For 'traditional' drugs, the EMEA uses the more cumbersome decentralised procedure. Here, the agency acts as an arbitrator between national agencies in cases where EU member states cannot agree amongst themselves to recognise each other's decision to approve a particular drug.

The EMEA says its work has been widely supported by drugs companies, doctors and patients' organisations over the past four years. "The confidence of industry, health professionals and consumers in the system is clear. European patients are now able to have speedier access to new drugs, usually within one year," it said in a recent statement.

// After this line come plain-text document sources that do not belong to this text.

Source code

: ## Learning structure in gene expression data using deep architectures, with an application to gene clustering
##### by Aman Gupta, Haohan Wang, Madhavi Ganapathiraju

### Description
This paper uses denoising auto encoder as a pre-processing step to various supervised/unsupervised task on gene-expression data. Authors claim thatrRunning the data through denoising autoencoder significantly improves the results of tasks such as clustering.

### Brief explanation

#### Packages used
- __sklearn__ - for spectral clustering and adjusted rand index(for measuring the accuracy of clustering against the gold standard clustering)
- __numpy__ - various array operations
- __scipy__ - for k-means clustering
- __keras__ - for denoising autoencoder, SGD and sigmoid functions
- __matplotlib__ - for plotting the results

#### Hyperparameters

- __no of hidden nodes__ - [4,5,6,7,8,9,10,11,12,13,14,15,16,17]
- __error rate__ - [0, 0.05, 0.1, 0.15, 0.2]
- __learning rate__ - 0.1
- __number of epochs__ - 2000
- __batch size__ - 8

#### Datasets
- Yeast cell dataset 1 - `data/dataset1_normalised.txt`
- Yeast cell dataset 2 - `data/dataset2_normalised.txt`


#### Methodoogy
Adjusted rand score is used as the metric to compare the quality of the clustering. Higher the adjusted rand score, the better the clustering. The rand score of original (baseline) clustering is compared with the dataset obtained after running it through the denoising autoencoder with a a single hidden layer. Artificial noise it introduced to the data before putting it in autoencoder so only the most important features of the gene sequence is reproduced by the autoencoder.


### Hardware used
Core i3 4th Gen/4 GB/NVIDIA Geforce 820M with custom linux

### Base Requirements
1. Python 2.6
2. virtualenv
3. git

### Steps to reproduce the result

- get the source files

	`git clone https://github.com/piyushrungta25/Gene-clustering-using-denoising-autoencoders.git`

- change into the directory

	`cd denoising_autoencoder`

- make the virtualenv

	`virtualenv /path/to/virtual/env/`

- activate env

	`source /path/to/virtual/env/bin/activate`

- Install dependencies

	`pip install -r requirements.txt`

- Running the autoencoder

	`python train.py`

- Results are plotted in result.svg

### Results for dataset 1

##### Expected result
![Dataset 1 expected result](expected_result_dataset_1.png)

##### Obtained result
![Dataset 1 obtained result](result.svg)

The EMEA has a relatively small staff at its London headquarters, but it can draw on a network of more than 2,300 scientific experts in the Union's 15 member states when preparing its reports.

Opinions published by the EMEA's two scientific committees - one for human medicines and the other for veterinary products - are automatically supported by the European Commission and are legally binding throughout the Union.

Since 1995, the agency has used the centralised procedure to approve 117 new drugs for EU-wide sale.

Under the decentralised procedure, EU governments have reached mutual recognition agreements on 466 products and the EMEA has only had to arbitrate on a handful of occasions. The agency has also cleared 12 new products for veterinary use since 1995, and it gives advice on EU regulations to firms developing new drugs.